Each line from the start of the data below through the one containing "behaviour for '/'" must be reproduced exactly.
___ EXTRACTED ENTRIES
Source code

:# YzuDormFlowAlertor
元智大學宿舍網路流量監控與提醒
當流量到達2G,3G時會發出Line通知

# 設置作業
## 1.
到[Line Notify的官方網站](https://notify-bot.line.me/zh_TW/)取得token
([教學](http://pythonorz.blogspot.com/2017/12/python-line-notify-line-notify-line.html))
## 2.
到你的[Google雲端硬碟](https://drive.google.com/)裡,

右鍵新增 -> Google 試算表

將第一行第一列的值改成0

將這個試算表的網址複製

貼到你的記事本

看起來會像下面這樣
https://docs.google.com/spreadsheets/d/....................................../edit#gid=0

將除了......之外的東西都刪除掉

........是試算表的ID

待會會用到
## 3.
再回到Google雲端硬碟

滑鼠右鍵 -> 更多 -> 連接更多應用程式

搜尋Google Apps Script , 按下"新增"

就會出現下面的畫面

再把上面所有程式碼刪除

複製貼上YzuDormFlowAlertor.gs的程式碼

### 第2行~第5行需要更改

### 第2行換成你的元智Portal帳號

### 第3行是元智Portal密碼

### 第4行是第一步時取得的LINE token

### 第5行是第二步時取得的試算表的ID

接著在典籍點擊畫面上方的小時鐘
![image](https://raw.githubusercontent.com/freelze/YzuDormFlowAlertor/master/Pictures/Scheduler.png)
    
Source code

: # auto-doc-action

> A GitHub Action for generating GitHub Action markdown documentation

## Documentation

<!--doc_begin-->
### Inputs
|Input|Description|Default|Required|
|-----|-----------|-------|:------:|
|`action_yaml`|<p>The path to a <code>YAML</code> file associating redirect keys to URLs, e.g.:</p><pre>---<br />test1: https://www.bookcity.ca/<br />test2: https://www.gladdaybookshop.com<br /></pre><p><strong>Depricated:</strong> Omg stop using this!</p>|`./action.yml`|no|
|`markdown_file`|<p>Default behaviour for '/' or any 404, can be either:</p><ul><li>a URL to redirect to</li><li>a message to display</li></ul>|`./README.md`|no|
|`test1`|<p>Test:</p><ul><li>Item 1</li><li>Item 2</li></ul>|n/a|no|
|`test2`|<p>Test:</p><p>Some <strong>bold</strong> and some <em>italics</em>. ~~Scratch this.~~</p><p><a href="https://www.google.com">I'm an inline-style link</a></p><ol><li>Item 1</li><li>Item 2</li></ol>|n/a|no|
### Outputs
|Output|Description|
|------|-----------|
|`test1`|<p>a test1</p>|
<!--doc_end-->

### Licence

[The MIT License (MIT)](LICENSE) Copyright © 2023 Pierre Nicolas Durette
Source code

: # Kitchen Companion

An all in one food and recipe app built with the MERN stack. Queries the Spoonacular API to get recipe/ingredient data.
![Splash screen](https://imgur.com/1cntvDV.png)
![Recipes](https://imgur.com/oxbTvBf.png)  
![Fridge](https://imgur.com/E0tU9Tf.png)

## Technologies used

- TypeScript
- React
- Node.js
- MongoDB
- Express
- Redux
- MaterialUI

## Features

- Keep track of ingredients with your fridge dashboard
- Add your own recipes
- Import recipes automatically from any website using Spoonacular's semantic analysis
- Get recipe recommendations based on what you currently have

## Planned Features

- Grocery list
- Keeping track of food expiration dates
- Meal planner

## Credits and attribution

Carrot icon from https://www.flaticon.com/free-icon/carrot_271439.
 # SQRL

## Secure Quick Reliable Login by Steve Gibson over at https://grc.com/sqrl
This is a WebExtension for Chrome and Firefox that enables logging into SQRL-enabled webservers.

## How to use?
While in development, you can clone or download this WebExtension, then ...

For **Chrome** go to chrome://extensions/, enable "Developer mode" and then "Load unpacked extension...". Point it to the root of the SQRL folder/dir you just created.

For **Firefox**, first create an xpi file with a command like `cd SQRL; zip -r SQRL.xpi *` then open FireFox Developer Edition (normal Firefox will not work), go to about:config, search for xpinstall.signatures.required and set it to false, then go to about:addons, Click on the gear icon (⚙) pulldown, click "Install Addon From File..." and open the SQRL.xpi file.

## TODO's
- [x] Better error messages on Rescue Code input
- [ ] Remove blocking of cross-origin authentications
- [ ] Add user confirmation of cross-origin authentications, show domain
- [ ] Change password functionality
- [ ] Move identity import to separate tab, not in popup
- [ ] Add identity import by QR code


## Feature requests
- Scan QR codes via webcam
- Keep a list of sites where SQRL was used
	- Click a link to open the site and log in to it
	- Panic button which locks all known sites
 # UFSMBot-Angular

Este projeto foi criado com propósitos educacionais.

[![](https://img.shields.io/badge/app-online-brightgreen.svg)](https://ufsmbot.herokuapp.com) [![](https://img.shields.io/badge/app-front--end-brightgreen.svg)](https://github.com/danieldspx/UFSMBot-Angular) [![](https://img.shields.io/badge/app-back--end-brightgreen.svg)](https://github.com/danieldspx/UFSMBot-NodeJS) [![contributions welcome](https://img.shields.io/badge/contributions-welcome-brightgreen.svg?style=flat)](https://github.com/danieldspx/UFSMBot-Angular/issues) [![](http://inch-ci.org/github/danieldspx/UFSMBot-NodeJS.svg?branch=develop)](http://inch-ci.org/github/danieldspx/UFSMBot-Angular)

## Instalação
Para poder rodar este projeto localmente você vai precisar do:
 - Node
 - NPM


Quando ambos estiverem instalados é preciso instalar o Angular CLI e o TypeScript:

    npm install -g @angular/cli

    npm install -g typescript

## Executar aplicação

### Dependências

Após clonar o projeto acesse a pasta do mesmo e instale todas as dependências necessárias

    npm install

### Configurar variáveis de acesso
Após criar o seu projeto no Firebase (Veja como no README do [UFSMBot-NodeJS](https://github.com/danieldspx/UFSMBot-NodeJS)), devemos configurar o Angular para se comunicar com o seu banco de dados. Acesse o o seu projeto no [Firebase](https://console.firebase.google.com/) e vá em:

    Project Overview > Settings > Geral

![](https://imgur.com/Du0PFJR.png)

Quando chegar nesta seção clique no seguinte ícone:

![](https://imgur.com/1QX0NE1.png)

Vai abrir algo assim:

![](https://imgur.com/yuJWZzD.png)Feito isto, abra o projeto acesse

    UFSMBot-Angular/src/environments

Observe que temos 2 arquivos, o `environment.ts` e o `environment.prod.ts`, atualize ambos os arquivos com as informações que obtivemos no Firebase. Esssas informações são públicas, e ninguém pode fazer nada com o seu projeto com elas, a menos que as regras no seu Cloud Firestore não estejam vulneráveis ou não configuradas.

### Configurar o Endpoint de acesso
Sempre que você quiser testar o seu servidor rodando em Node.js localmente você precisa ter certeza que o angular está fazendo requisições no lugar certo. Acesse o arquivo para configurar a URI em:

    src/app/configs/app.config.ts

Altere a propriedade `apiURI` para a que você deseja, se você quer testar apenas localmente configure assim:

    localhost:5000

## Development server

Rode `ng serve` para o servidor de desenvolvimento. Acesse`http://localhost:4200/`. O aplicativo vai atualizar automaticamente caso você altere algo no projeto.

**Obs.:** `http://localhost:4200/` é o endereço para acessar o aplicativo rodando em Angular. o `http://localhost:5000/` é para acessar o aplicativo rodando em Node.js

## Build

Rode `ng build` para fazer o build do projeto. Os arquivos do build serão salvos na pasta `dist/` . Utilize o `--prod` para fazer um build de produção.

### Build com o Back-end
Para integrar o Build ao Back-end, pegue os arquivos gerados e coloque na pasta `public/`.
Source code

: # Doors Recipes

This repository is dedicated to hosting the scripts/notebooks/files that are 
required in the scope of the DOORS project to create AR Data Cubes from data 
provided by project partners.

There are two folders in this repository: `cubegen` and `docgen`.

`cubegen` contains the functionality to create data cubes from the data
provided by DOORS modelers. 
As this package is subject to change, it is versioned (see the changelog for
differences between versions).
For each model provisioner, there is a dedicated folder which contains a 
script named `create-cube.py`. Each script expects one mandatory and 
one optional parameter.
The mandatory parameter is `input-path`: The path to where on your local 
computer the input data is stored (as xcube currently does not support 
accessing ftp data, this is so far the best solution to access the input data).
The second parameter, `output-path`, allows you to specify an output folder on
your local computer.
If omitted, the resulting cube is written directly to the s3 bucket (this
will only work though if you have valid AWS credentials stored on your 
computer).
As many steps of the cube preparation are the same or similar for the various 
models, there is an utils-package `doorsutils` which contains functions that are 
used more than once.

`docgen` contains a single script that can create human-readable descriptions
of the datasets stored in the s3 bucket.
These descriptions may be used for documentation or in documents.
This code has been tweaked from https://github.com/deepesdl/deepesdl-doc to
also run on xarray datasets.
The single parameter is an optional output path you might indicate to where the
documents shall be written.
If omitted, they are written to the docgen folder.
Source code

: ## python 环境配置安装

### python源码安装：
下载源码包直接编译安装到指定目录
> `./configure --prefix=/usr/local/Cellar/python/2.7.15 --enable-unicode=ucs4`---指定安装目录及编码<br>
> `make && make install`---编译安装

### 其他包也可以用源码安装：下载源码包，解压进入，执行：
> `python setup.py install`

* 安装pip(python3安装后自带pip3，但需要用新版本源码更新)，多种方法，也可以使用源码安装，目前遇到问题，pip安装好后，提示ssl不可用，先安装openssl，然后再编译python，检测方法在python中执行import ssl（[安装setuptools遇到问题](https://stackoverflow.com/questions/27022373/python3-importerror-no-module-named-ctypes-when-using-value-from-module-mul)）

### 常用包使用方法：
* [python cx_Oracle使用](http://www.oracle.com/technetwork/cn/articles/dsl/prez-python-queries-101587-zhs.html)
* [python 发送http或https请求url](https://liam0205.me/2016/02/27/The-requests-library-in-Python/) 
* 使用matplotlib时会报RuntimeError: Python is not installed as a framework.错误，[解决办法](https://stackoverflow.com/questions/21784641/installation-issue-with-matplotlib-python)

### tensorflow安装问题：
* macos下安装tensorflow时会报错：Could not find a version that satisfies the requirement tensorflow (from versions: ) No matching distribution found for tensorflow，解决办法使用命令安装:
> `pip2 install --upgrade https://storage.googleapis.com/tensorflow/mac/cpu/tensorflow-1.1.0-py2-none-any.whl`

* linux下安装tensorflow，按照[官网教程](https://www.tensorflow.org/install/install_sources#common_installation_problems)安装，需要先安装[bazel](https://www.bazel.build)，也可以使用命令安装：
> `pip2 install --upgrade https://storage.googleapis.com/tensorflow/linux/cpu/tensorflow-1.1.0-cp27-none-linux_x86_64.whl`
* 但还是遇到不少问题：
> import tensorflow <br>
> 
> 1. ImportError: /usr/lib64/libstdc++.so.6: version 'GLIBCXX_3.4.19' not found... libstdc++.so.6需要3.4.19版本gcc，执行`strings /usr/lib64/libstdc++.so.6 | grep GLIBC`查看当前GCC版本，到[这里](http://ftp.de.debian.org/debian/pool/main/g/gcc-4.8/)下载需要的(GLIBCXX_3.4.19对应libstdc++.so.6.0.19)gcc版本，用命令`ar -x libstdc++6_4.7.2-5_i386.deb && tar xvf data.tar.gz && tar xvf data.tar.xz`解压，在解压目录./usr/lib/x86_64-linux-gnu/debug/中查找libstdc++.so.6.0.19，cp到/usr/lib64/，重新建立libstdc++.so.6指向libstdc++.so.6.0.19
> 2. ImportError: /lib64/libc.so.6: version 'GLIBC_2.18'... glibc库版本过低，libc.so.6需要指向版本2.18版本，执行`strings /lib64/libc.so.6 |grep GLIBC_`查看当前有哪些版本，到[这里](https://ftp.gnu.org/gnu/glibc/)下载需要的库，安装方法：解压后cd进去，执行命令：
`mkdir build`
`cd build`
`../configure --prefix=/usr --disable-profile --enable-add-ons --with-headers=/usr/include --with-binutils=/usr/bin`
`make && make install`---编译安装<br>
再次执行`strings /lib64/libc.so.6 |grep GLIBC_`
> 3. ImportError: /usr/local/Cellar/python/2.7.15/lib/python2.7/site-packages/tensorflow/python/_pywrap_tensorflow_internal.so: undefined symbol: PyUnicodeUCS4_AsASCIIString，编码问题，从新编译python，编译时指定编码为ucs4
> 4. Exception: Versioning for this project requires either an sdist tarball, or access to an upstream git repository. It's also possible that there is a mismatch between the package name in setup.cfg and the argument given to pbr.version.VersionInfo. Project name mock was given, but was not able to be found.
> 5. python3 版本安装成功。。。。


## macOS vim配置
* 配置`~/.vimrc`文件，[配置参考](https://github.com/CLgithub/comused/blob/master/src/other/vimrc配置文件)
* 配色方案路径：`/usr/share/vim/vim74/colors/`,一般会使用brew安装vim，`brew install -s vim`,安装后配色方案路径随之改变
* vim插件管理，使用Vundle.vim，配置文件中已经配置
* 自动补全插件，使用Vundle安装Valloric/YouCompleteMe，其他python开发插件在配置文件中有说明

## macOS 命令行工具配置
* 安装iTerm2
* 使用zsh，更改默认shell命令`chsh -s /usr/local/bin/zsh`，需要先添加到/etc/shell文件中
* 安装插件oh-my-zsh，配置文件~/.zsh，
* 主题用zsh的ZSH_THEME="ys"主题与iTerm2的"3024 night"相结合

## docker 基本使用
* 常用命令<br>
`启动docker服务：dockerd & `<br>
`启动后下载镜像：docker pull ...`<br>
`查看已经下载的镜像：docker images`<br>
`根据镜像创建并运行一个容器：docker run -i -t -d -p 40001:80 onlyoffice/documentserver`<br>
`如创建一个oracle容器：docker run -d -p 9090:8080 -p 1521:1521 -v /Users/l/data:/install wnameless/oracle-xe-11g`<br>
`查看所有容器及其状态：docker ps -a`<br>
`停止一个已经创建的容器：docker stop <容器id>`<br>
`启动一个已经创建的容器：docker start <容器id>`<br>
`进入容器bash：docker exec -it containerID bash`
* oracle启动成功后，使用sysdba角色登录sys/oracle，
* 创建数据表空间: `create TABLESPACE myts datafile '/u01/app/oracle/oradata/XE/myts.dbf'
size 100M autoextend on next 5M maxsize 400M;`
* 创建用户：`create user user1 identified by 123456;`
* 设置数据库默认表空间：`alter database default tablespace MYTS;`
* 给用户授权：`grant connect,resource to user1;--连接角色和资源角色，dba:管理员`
______
• **EXERCISE RESULT**
Source code

:# YzuDormFlowAlertor
元智大學宿舍網路流量監控與提醒
當流量到達2G,3G時會發出Line通知

# 設置作業
## 1.
到[Line Notify的官方網站](https://notify-bot.line.me/zh_TW/)取得token
([教學](http://pythonorz.blogspot.com/2017/12/python-line-notify-line-notify-line.html))
## 2.
到你的[Google雲端硬碟](https://drive.google.com/)裡,

右鍵新增 -> Google 試算表

將第一行第一列的值改成0

將這個試算表的網址複製

貼到你的記事本

看起來會像下面這樣
https://docs.google.com/spreadsheets/d/....................................../edit#gid=0

將除了......之外的東西都刪除掉

........是試算表的ID

待會會用到
## 3.
再回到Google雲端硬碟

滑鼠右鍵 -> 更多 -> 連接更多應用程式

搜尋Google Apps Script , 按下"新增"

就會出現下面的畫面

再把上面所有程式碼刪除

複製貼上YzuDormFlowAlertor.gs的程式碼

### 第2行~第5行需要更改

### 第2行換成你的元智Portal帳號

### 第3行是元智Portal密碼

### 第4行是第一步時取得的LINE token

### 第5行是第二步時取得的試算表的ID

接著在典籍點擊畫面上方的小時鐘
![image](https://raw.githubusercontent.com/freelze/YzuDormFlowAlertor/master/Pictures/Scheduler.png)
    
Source code

: # auto-doc-action

> A GitHub Action for generating GitHub Action markdown documentation

## Documentation

<!--doc_begin-->
### Inputs
|Input|Description|Default|Required|
|-----|-----------|-------|:------:|
|`action_yaml`|<p>The path to a <code>YAML</code> file associating redirect keys to URLs, e.g.:</p><pre>---<br />test1: https://www.bookcity.ca/<br />test2: https://www.gladdaybookshop.com<br /></pre><p><strong>Depricated:</strong> Omg stop using this!</p>|`./action.yml`|no|
|`markdown_file`|<p>Default behaviour for '/' or any 404, can be either:</p><ul><li>a URL to redirect to</li><li>a message to display</li></ul>|`./README.md`|no|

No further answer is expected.